Elliott calls her latest creation Under Construction, because she, like hip-hop, is a work in progress -- and needs rebuilding. Remember when beefs got squashed on linoleum or wax? Now fisticuffs and gunshots are the order of the day. The senseless and violent deaths of Tupac, Biggie, and Jam Master Jay and the simmering feuds between current rap kingpins are about to bring the genre to its knees. All of that plus her own personal tragedies (the deaths of muse Aaliyah and friend Left Eye of TLC) made Missy wanna holla. So out of the drama comes an album that is essentially an ode to the golden age of hip-hop. The standout track, "Work It," along with "Funky Fresh Dressed" (with Timbaland protégée Ms. Jade) and "Back in the Day" (featuring "H to the Izz-O" himself), serve as the album's thematic anchors, reminding everyone of the time when hip-hop was fun and about chilling, not killing.
With those tracks in mind, you'll have to excuse the appearance of a few cracks in the foundation: "Nothing Out There for Me," a duet with Beyonce, is as flat as a concrete slab (just like Ms. Knowles' voice), while "P***ycat" is plain awful and should have been left in the studio, never to be heard from again. Collaborations with Ludacris ("Gossip Folks") and Method Man (on an adequate remake of his "Bring the Pain") sound slightly out of place and would have been better-suited for last year's Miss E... So Addictive.

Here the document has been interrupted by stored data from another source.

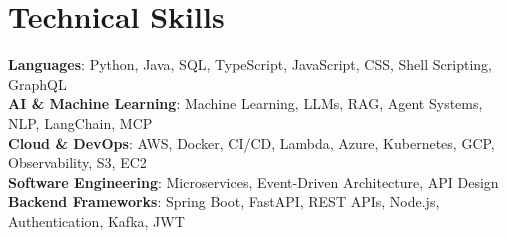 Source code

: \documentclass[letterpaper,11pt]{article}
\begin{document}
\section{Technical Skills}
 \begin{itemize}[leftmargin=0.15in, label={}]
    \small{\item{
     \textbf{Languages}{: Python, Java, SQL, TypeScript, JavaScript, CSS, Shell Scripting, GraphQL} \\
     \textbf{AI \& Machine Learning}{: Machine Learning, LLMs, RAG, Agent Systems, NLP, LangChain, MCP} \\
     \textbf{Cloud \& DevOps}{: AWS, Docker, CI/CD, Lambda, Azure, Kubernetes, GCP, Observability, S3, EC2} \\
     \textbf{Software Engineering}{: Microservices, Event-Driven Architecture, API Design} \\
     \textbf{Backend Frameworks}{: Spring Boot, FastAPI, REST APIs, Node.js, Authentication, Kafka, JWT} \\
    }}
 \end{itemize}
\end{document}
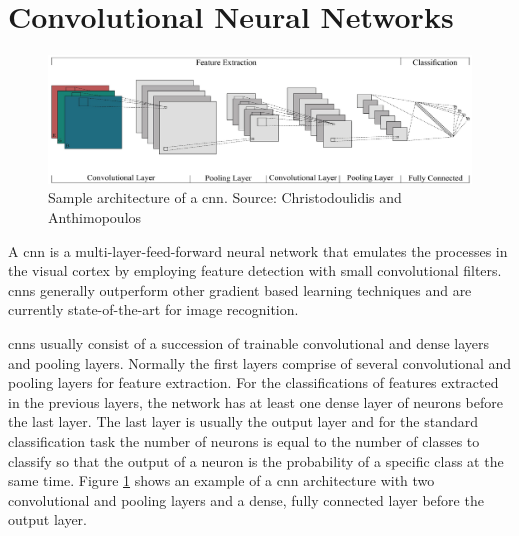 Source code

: \section{Convolutional Neural Networks}
\begin{figure}[ht]
	\centering
	\includegraphics[scale=0.35]{figures/theoryCNN_model}
	\caption{Sample architecture of a \gls{cnn}. Source: Christodoulidis and Anthimopoulos \cite{Christodoulidis2015}}
	\label{fig:cnnModel}
\end{figure}
A \acrfull{cnn} is a multi-layer-feed-forward neural network that emulates the processes in the visual cortex by employing feature detection with small convolutional filters. \glspl{cnn} generally outperform other gradient based learning techniques \cite{LeCun1998} and are currently state-of-the-art \cite{Russakovsky2015} for image recognition.

\glspl{cnn} usually consist of a succession of trainable convolutional and dense layers and pooling layers. Normally the first layers comprise of several convolutional and pooling layers for feature extraction. For the classifications of features extracted in the previous layers, the network has at least one dense layer of neurons before the last layer. The last layer is usually the output layer and for the standard classification task the number of neurons is equal to the number of classes to classify so that the output of a neuron is the probability of a specific class at the same time. Figure \ref{fig:cnnModel} shows an example of a \gls{cnn} architecture with two convolutional and pooling layers and a dense, fully connected layer before the output layer. 


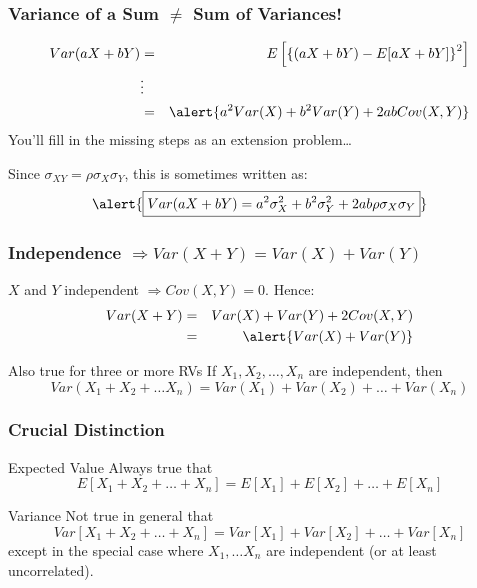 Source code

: \begin{frame}
\frametitle{Variance of a Sum $\neq$ Sum of Variances!}
\begin{eqnarray*}
	Var(aX + bY) &=& E\left[\left\{\left( aX + bY\right) - E[aX + bY]\right\}^2  \right]\\ %
  &\vdots& \\
	&=& \alert{a^2 Var(X) + b^2 Var(Y) + 2ab Cov(X,Y)}
\end{eqnarray*}
You'll fill in the missing steps as an extension problem\dots


\vspace{2em}
Since $\sigma_{XY} = \rho\sigma_X \sigma_Y$, this is sometimes written as:
$$\alert{\boxed{Var(aX + bY) = a^2 \sigma_X^2 + b^2 \sigma_Y^2 + 2ab \rho \sigma_X \sigma_Y}}$$
\end{frame}
\begin{frame}
\frametitle{Independence $\Rightarrow Var(X+Y) = Var(X) + Var(Y)$}

$X$ and $Y$ independent $\Rightarrow Cov(X,Y)=0$. Hence:
\begin{eqnarray*}
	Var(X + Y) &=& Var(X) + Var(Y) + 2 Cov(X,Y)\\
			&=& \alert{Var(X) +Var(Y)}
\end{eqnarray*}


\begin{block}{Also true for three or more RVs}
If $X_1, X_2, \hdots, X_n$ are independent, then
	$$Var(X_1 + X_2 + \hdots X_n) = Var(X_1) + Var(X_2) + \hdots + Var(X_n)$$
\end{block}

\end{frame}
\begin{frame}
\frametitle{Crucial Distinction}
\begin{block}{Expected Value}
\alert{Always} true that
	$$E[X_1 + X_2 + \hdots + X_n] = E[X_1] + E[X_2] + \hdots + E[X_n]$$
\end{block}


\begin{block}{Variance}
\alert{Not true in general} that 
	$$Var[X_1 + X_2 + \hdots + X_n] = Var[X_1] + Var[X_2] + \hdots + Var[X_n]$$
except in the special case where $X_1, \hdots X_n$ are independent (or at least uncorrelated).
\end{block}
\end{frame}


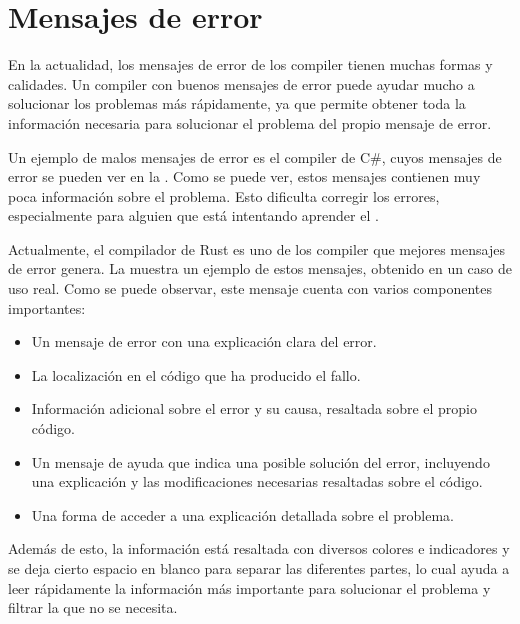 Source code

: \section{Mensajes de error}\label{sec:error-messages}

En la actualidad, los mensajes de error de los \gls{compiler} tienen muchas
formas y calidades. Un \gls{compiler} con buenos mensajes de error puede ayudar
mucho a solucionar los problemas más rápidamente, ya que permite obtener toda la
información necesaria para solucionar el problema del propio mensaje de error.

Un ejemplo de malos mensajes de error es el \gls{compiler} de C\#, cuyos mensajes
de error se pueden ver en la . Como se puede ver, estos
mensajes contienen muy poca información sobre el problema. Esto dificulta
corregir los errores, especialmente para alguien que está intentando aprender el
.


Actualmente, el compilador de Rust \parencite{Rust} es uno de los
compiler que mejores mensajes de error genera. La 
muestra un ejemplo de estos mensajes, obtenido en un caso de uso real. Como se
puede observar, este mensaje cuenta con varios componentes importantes:

\begin{itemize}
    \item Un mensaje de error con una explicación clara del error.
    \item La localización en el código que ha producido el fallo.
    \item Información adicional sobre el error y su causa, resaltada sobre el
    propio código.
    \item Un mensaje de ayuda que indica una posible solución del error,
    incluyendo una explicación y las modificaciones necesarias resaltadas sobre
    el código.
    \item Una forma de acceder a una explicación detallada sobre el problema.
\end{itemize}

Además de esto, la información está resaltada con diversos colores e indicadores
y se deja cierto espacio en blanco para separar las diferentes partes, lo cual
ayuda a leer rápidamente la información más importante para solucionar el
problema y filtrar la que no se necesita.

For the past 20 years, hip-hop music has constantly reinvented itself, and after everything it's gone through, now is the time to get the gangsta-ism out of its system. God knows we don't need another Will Smith popping up, but we sure don't need any more Suge Knights either. If hip-hop artists would take a close look at the plans Missy and other progressive-thinking acts like Jurassic 5 and N.E.R.D. have drawn up, things will get better. We can rebuild hip-hop. We have the technology to make hip-hop bolder, bigger, and deffer -- brick by brick.